Three years ago, Ridley Scott‘s ill-conceived epic Kingdom of Heaven implicitly asked the question, “What would a movie about the Crusades look like if everyone in it had a 21st-century ideological outlook?” (The unsurprising answer: It would look nothing at all like the Crusades.) With Body of Lies, Scott once again turns his eye to conflict in the Middle East, though this time he wisely keeps his moral and historical frames in present-day alignment. The result is a film that, while far less muddled, still doesn’t have much new to say.

 

A former journalist Roger Ferris (Leonardo DiCaprio) injured in the Iraq war is hired by the CIA Ed Hoffman (Russell Crowe) to track down an Al Qaeda leader in Jordan. The movie jumps from London to Iraq to Washington to Amsterdam to Jordan, Dubai, Turkey, and Syria with box-checking diligence.
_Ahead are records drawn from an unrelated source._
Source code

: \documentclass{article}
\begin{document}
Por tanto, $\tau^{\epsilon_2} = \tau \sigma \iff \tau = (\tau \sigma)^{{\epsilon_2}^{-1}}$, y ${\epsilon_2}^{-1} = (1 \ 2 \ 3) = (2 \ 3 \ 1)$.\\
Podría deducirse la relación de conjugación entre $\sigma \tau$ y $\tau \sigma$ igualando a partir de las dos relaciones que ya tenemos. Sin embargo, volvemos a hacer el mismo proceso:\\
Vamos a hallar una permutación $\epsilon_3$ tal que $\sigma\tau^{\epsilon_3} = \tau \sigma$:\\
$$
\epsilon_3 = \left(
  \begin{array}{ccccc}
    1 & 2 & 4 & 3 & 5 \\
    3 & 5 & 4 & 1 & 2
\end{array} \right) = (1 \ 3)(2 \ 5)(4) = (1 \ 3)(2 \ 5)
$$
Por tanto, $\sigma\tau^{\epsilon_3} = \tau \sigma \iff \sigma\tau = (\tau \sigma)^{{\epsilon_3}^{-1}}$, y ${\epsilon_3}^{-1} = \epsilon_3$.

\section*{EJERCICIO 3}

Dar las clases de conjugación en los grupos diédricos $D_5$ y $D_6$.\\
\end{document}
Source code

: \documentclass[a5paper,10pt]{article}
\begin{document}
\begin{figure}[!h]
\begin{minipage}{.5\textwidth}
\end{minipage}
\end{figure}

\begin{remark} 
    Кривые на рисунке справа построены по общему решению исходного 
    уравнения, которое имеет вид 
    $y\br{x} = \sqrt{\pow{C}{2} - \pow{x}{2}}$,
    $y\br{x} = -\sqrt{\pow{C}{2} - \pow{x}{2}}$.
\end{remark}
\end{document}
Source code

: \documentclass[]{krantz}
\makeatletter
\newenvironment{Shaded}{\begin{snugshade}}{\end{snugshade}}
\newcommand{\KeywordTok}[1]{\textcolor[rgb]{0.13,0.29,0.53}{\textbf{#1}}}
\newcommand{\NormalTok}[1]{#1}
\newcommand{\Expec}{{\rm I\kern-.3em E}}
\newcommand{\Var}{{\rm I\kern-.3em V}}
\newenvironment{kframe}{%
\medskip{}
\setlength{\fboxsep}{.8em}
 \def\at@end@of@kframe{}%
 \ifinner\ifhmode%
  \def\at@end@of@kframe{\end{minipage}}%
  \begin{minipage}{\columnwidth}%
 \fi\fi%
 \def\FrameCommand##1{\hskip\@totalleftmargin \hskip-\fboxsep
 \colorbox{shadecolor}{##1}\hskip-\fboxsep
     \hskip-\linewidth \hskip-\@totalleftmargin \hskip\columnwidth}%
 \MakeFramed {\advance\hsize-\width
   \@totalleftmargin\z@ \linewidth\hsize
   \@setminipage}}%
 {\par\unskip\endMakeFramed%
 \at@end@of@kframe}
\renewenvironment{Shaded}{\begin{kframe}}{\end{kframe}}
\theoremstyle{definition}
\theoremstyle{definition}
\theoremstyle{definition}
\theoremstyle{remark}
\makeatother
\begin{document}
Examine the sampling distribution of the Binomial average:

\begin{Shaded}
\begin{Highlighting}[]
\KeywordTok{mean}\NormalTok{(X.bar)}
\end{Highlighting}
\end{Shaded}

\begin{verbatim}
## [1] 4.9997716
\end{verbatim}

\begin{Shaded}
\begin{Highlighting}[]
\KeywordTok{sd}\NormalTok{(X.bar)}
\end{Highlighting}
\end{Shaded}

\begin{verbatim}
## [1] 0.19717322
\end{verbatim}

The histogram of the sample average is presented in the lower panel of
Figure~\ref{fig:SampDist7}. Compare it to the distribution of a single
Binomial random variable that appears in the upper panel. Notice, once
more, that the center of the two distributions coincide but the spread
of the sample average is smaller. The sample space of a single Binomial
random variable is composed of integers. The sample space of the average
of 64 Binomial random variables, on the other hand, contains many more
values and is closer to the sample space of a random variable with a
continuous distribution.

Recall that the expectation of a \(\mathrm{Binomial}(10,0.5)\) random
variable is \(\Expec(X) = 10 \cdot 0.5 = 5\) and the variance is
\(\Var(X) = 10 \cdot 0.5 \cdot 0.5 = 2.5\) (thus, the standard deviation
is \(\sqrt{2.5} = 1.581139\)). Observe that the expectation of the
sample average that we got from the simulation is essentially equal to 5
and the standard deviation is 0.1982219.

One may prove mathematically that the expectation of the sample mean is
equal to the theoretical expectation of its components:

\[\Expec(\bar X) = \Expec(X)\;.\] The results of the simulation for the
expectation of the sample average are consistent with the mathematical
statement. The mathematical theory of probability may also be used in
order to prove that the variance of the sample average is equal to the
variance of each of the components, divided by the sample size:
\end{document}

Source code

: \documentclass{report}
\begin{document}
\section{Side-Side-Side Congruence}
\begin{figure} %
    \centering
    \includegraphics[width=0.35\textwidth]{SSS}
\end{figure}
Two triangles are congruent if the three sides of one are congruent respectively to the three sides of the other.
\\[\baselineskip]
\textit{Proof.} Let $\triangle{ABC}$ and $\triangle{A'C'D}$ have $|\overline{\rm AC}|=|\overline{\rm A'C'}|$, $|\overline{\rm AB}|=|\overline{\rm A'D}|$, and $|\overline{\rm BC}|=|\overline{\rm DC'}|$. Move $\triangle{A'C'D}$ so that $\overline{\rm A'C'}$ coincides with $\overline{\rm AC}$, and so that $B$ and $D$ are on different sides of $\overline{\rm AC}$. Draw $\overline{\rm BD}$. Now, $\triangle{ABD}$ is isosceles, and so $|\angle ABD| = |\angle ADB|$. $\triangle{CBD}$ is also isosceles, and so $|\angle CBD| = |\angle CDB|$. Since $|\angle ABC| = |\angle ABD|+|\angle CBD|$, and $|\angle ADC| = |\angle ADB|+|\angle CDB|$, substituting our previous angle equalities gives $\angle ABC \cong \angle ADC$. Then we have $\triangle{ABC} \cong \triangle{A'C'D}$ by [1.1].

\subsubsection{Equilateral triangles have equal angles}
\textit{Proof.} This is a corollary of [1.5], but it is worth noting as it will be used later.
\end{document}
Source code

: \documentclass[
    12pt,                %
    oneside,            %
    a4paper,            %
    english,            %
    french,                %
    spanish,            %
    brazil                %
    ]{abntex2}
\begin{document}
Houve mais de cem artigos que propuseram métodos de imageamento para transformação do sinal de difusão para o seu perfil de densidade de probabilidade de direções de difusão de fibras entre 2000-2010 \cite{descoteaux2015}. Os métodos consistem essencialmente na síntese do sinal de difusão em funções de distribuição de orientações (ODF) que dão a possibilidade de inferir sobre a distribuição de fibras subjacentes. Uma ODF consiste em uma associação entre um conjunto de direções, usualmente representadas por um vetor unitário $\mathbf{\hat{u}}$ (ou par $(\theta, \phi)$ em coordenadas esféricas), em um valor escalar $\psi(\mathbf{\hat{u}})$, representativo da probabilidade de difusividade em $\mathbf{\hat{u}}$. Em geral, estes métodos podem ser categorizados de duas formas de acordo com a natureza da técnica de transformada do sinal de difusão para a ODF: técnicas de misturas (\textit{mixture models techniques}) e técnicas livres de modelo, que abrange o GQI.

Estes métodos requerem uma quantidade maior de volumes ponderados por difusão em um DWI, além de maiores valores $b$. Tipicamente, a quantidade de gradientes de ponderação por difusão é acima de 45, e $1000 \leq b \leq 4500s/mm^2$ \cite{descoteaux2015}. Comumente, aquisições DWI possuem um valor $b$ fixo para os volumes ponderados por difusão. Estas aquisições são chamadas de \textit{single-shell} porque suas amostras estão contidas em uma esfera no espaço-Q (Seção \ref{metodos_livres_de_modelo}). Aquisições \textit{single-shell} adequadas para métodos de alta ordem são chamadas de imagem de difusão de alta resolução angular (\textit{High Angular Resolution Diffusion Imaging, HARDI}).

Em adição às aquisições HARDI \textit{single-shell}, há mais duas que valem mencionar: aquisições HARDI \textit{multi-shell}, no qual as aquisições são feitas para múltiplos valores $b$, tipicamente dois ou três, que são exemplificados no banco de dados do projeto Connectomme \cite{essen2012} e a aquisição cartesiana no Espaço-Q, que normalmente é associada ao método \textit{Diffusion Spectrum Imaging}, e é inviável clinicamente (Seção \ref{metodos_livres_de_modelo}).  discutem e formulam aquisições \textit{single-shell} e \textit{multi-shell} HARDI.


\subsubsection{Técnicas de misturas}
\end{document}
There are betrayals and kidnappings and rogue operations and collateral damage. Things are not infrequently blown up. The elements of the film, in other words, will be reasonably familiar to anyone who saw Syriana or The Kingdom or Traitor or Spy Game.

 

The script, adapted by William Monaghan from a novel by Washington Post columnist David Ignatius, shrewdly sticks to shades of gray; those waiting for a stark double cross that will reveal the movie’s true villain will wait in vain. DiCaprio and Crowe deliver their customary quality, even if neither shows us anything terribly fresh. (I, for one, look forward to the next role in which DiCaprio doesn’t feel a scruffy goatee is needed to confirm his postpubescence.) But the movie’s true revelation is Syriana vet Strong, who plays head of Jordanian intelligence Hani Salaam. Trim and elegant in narrow pinstripes, Salaam is crafty, charismatic, and sophisticated, with an odd but charming insistence on referring to male colleagues as “my dear.” He is a man capable of brutality when it is required, but glad to avoid it when it is not. A scene in which he administers a carrot to an al Qaeda suspect in place of the anticipated stick is perhaps the best in the film.

 

Scott directs with characteristic panache–the rapid editing and varied camera speeds, a delight in aerial surveillance shots evidently inherited from brother Tony’s Enemy of the State— but as in Kingdom of Heaven his aesthetic and political purposes are in tension: How upset can we be about a deadly explosion when Scott has labored so mightily to make it look cool? Though evidently intended to straddle the divide between action thriller and geopolitical fable, when pushed, Body of Lies tumbles into the former genre. (Its chief bid at seriousness, a confrontational colloquy with the top terrorist near the end of the film, comes across as the awkward regurgitation of a hastily swallowed subscription to The Economist.) In the end, it is an above-average entertainment, though not a terribly memorable one. By contrast, a sequel following the exploits of spymaster Hani Salaam, the George Smiley of Jordan–now that, my dear, would be something to see.